Task instructions:
All lines from the one containing "- Make z multi dimensional!" down to the one containing "- Easy to fuse", both ends included, are to be given again exactly; omit the rest of the listing below.
┌─ Dataset
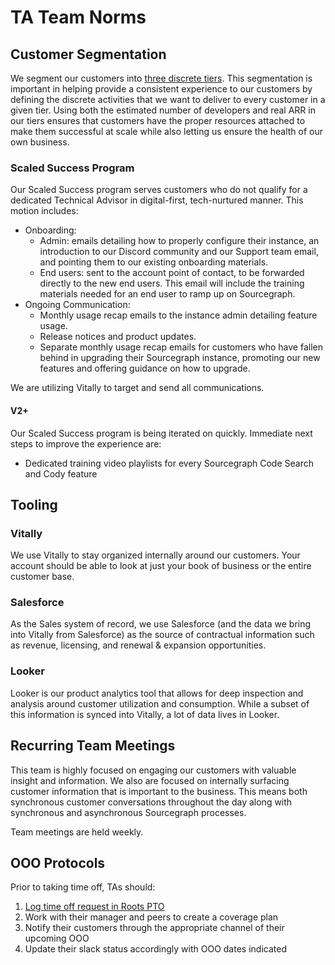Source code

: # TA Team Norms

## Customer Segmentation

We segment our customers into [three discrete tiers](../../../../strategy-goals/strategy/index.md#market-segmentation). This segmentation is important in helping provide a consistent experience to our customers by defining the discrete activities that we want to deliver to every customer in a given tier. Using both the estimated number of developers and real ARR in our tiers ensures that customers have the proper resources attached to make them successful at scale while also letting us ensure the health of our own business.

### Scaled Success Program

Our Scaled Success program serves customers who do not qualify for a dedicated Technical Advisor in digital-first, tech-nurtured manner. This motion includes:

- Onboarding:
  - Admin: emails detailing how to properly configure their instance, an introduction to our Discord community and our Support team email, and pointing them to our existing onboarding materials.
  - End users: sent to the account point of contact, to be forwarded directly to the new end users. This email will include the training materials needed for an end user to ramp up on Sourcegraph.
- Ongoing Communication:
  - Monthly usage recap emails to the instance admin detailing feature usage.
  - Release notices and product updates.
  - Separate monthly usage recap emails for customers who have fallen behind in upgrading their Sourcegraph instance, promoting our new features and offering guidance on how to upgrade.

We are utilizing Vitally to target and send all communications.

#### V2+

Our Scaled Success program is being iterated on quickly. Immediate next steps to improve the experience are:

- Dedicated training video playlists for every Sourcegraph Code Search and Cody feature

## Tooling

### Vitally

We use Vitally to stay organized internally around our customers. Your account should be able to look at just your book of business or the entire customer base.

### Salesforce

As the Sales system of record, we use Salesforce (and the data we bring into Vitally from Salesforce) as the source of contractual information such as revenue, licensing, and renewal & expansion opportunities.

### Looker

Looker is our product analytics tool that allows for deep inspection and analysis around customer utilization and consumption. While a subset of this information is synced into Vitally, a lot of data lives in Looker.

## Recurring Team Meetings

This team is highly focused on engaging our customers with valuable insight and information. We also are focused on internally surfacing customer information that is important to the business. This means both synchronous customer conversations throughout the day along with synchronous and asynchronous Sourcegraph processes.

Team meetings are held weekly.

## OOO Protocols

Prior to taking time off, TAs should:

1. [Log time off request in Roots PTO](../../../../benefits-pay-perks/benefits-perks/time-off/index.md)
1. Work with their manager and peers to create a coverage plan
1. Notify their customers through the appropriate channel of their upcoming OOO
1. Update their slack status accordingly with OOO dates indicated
└─
┌─ Dataset
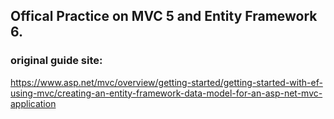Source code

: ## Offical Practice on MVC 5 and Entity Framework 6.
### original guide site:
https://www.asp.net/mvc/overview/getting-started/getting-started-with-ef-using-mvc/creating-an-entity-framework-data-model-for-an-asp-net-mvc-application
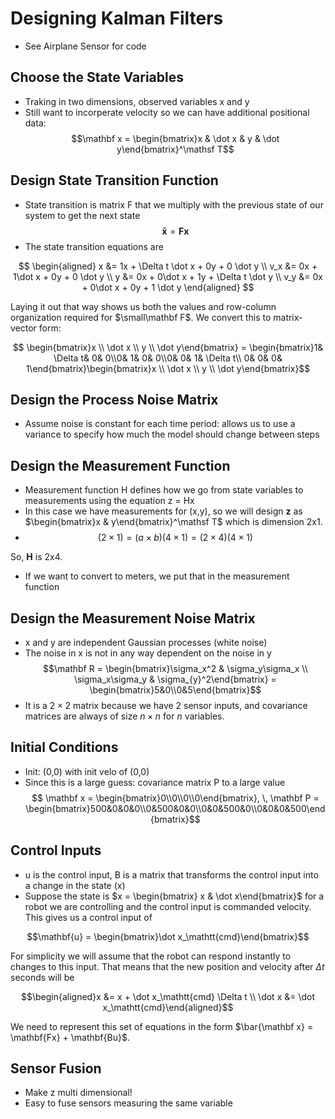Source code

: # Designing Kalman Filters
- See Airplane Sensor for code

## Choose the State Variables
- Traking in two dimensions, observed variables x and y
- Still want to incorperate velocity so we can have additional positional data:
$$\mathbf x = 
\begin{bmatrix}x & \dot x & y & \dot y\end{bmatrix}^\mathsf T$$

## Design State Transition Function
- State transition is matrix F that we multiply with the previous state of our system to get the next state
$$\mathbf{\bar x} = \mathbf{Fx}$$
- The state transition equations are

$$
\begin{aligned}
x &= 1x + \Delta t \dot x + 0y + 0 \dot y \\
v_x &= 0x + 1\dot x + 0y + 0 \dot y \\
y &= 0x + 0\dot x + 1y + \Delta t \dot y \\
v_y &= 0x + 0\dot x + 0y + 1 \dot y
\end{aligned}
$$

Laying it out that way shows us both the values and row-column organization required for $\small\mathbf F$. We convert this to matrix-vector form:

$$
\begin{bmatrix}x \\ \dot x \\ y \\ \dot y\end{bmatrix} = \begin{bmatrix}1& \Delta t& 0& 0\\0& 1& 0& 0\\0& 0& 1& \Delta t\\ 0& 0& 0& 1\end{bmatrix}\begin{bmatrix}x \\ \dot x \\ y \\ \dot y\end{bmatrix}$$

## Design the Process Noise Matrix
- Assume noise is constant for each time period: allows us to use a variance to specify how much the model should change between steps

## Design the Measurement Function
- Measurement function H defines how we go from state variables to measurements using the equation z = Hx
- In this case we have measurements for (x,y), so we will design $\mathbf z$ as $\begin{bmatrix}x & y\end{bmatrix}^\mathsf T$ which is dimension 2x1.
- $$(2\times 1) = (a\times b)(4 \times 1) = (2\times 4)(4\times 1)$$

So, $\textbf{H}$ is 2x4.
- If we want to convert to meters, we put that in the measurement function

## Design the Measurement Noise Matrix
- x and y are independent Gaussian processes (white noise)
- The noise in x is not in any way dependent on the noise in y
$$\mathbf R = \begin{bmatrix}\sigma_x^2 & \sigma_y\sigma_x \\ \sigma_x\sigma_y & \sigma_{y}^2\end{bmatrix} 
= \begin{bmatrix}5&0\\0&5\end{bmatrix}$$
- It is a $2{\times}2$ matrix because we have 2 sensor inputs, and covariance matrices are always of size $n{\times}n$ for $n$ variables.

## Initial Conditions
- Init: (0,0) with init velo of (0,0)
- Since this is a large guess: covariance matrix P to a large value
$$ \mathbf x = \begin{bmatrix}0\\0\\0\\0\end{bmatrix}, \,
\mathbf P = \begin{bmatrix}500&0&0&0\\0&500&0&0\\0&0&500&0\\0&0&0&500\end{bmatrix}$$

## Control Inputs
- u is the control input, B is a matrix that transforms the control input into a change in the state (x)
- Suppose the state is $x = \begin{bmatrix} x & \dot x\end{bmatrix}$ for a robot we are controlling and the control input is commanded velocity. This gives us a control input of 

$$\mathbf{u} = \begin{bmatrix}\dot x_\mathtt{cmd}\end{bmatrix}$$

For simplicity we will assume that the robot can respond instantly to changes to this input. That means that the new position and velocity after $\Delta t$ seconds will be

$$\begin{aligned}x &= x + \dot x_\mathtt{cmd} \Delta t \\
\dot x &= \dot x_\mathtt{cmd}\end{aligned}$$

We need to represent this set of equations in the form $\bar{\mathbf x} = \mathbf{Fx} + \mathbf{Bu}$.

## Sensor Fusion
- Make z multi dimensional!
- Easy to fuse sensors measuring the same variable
└─
Exercise solution:
- Make z multi dimensional!
- Easy to fuse sensors measuring the same variable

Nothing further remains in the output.